Your assignment:
Each entry must be duplicated precisely, with nothing left out.

(Collected data)
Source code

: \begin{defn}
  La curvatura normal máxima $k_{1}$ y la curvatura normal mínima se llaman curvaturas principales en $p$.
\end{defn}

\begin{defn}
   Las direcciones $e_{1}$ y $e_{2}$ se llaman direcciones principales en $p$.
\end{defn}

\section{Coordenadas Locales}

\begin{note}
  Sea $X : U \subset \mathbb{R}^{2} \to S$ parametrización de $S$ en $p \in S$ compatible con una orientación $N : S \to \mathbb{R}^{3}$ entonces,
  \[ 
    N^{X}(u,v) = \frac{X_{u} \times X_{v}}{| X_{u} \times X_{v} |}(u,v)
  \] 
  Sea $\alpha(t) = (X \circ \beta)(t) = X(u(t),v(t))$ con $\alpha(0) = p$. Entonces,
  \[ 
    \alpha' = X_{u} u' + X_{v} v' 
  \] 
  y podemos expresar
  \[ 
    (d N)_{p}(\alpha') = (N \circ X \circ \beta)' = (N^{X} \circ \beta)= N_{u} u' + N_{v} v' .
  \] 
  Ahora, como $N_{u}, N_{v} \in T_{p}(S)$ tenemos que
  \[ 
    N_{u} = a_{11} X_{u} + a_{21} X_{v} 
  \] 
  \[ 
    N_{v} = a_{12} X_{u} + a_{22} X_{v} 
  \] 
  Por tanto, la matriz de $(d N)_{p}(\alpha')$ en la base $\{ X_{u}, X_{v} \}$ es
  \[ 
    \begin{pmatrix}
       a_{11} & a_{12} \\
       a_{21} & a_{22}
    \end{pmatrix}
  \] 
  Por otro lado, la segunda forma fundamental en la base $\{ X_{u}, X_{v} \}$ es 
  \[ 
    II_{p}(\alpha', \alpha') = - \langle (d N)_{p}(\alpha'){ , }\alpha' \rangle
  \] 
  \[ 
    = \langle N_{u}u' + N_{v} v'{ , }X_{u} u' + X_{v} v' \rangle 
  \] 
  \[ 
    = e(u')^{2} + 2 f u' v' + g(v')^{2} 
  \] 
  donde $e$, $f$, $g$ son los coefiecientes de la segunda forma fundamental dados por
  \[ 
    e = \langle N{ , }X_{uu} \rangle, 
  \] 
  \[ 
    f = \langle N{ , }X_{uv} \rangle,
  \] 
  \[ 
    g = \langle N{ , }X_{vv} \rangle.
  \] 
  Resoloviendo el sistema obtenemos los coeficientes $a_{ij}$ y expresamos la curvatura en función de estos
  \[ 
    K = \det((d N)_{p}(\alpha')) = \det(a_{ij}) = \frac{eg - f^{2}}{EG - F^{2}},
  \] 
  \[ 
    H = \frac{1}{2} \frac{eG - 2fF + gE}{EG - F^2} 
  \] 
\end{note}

Result:
Source code

: \begin{defn}
  La curvatura normal máxima $k_{1}$ y la curvatura normal mínima se llaman curvaturas principales en $p$.
\end{defn}

\begin{defn}
   Las direcciones $e_{1}$ y $e_{2}$ se llaman direcciones principales en $p$.
\end{defn}

\section{Coordenadas Locales}

\begin{note}
  Sea $X : U \subset \mathbb{R}^{2} \to S$ parametrización de $S$ en $p \in S$ compatible con una orientación $N : S \to \mathbb{R}^{3}$ entonces,
  \[ 
    N^{X}(u,v) = \frac{X_{u} \times X_{v}}{| X_{u} \times X_{v} |}(u,v)
  \] 
  Sea $\alpha(t) = (X \circ \beta)(t) = X(u(t),v(t))$ con $\alpha(0) = p$. Entonces,
  \[ 
    \alpha' = X_{u} u' + X_{v} v' 
  \] 
  y podemos expresar
  \[ 
    (d N)_{p}(\alpha') = (N \circ X \circ \beta)' = (N^{X} \circ \beta)= N_{u} u' + N_{v} v' .
  \] 
  Ahora, como $N_{u}, N_{v} \in T_{p}(S)$ tenemos que
  \[ 
    N_{u} = a_{11} X_{u} + a_{21} X_{v} 
  \] 
  \[ 
    N_{v} = a_{12} X_{u} + a_{22} X_{v} 
  \] 
  Por tanto, la matriz de $(d N)_{p}(\alpha')$ en la base $\{ X_{u}, X_{v} \}$ es
  \[ 
    \begin{pmatrix}
       a_{11} & a_{12} \\
       a_{21} & a_{22}
    \end{pmatrix}
  \] 
  Por otro lado, la segunda forma fundamental en la base $\{ X_{u}, X_{v} \}$ es 
  \[ 
    II_{p}(\alpha', \alpha') = - \langle (d N)_{p}(\alpha'){ , }\alpha' \rangle
  \] 
  \[ 
    = \langle N_{u}u' + N_{v} v'{ , }X_{u} u' + X_{v} v' \rangle 
  \] 
  \[ 
    = e(u')^{2} + 2 f u' v' + g(v')^{2} 
  \] 
  donde $e$, $f$, $g$ son los coefiecientes de la segunda forma fundamental dados por
  \[ 
    e = \langle N{ , }X_{uu} \rangle, 
  \] 
  \[ 
    f = \langle N{ , }X_{uv} \rangle,
  \] 
  \[ 
    g = \langle N{ , }X_{vv} \rangle.
  \] 
  Resoloviendo el sistema obtenemos los coeficientes $a_{ij}$ y expresamos la curvatura en función de estos
  \[ 
    K = \det((d N)_{p}(\alpha')) = \det(a_{ij}) = \frac{eg - f^{2}}{EG - F^{2}},
  \] 
  \[ 
    H = \frac{1}{2} \frac{eG - 2fF + gE}{EG - F^2} 
  \] 
\end{note}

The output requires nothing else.